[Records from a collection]
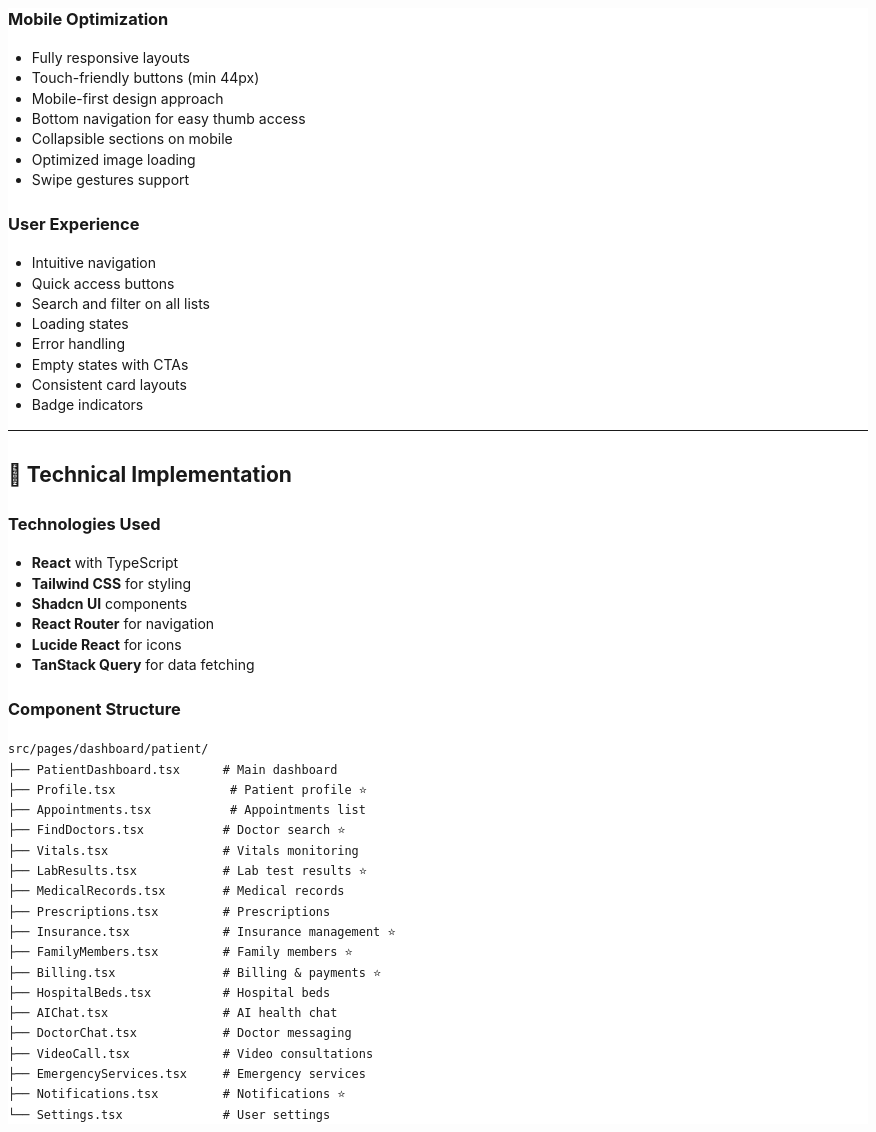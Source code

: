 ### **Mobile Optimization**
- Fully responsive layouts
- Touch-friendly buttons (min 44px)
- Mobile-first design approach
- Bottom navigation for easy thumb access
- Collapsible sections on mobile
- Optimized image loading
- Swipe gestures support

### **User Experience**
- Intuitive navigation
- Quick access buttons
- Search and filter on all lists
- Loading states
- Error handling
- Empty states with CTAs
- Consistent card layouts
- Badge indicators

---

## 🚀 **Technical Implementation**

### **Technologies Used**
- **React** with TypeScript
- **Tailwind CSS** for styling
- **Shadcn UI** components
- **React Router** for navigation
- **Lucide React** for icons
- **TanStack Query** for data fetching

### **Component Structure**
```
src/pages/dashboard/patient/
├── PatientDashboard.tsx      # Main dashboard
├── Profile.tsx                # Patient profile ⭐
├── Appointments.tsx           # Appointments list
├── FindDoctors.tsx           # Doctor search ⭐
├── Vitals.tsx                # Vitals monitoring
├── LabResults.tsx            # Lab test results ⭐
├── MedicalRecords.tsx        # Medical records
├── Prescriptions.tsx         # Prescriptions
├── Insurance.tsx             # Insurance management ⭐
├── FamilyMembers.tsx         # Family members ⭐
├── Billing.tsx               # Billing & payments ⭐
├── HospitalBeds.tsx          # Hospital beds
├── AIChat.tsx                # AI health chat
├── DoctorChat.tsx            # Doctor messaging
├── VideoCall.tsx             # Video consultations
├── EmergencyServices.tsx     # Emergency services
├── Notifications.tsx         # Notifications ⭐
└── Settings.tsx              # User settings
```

* * *

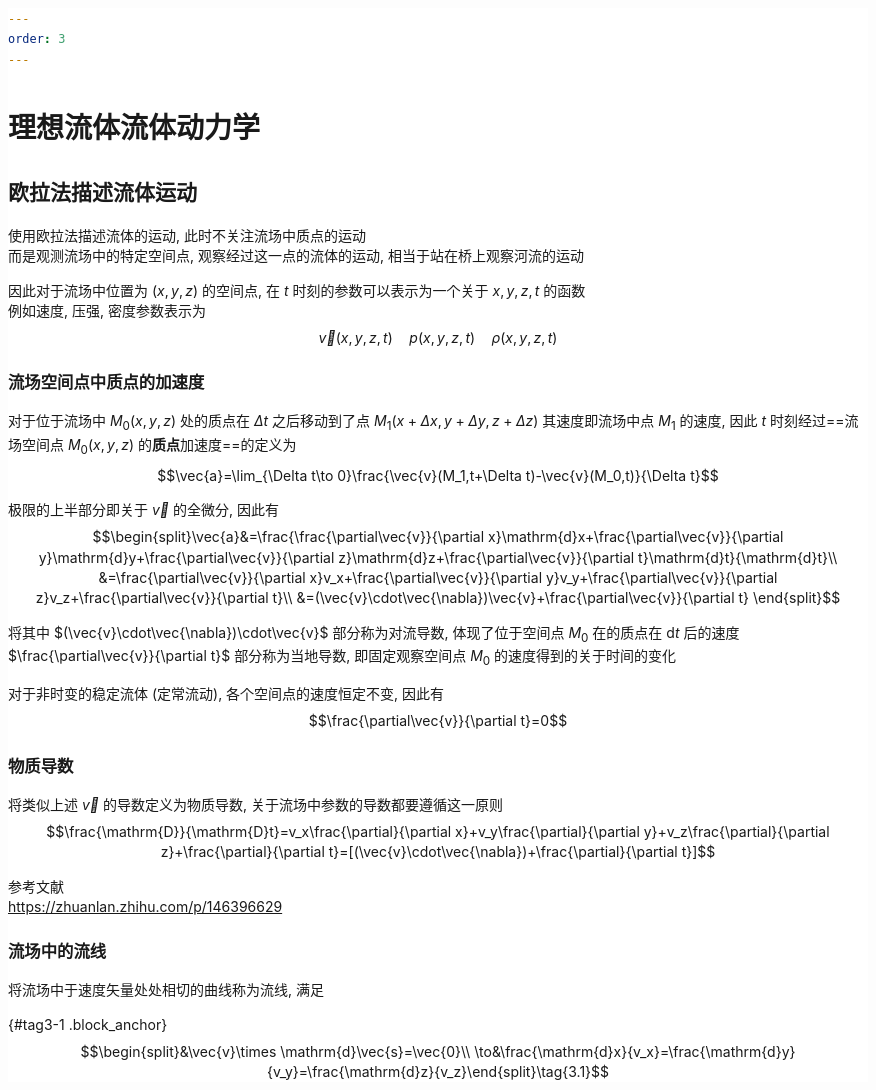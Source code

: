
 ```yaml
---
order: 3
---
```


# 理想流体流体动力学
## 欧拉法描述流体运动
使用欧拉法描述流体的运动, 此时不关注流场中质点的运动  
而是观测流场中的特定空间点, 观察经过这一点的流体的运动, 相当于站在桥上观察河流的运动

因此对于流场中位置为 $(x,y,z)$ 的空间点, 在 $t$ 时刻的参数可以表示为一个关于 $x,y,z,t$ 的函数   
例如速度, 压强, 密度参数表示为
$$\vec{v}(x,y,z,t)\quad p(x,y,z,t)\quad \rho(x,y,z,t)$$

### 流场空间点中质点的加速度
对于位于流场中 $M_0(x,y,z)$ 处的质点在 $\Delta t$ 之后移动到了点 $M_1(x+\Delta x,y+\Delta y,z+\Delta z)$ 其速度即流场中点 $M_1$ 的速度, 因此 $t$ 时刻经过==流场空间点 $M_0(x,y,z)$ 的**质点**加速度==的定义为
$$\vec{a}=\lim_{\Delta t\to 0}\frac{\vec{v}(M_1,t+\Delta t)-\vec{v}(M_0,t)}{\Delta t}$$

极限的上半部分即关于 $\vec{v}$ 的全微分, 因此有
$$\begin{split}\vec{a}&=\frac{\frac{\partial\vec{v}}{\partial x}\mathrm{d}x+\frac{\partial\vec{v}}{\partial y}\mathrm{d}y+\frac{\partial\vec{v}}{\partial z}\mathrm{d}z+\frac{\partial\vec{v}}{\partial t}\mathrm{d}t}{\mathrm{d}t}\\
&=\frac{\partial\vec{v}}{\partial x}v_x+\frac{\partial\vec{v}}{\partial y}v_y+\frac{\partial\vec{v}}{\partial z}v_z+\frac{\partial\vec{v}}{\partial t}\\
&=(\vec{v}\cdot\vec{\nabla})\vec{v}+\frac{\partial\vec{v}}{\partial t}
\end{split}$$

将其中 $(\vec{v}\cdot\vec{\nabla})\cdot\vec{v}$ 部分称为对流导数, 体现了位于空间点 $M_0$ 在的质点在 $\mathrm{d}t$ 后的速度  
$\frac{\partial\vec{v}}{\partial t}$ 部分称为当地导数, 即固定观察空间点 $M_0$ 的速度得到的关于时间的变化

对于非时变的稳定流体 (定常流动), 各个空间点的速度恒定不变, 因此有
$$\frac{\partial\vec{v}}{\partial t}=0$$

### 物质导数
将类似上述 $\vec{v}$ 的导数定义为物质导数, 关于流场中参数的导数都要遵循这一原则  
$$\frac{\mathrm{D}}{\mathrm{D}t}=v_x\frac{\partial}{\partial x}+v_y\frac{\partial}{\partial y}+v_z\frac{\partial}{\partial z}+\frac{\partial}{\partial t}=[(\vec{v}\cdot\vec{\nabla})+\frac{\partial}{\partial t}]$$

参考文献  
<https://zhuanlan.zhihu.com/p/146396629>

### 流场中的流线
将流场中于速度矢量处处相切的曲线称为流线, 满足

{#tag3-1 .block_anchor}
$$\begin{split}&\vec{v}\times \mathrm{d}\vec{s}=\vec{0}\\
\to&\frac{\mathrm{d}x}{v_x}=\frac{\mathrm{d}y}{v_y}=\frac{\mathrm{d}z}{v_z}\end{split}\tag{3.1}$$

→ **INSTRUCTIONS FOR THE TASK**
Among the lines of the records above, count those holding the string "access", and report only the number.

→ **SOLUTION TO THE PROBLEM**
2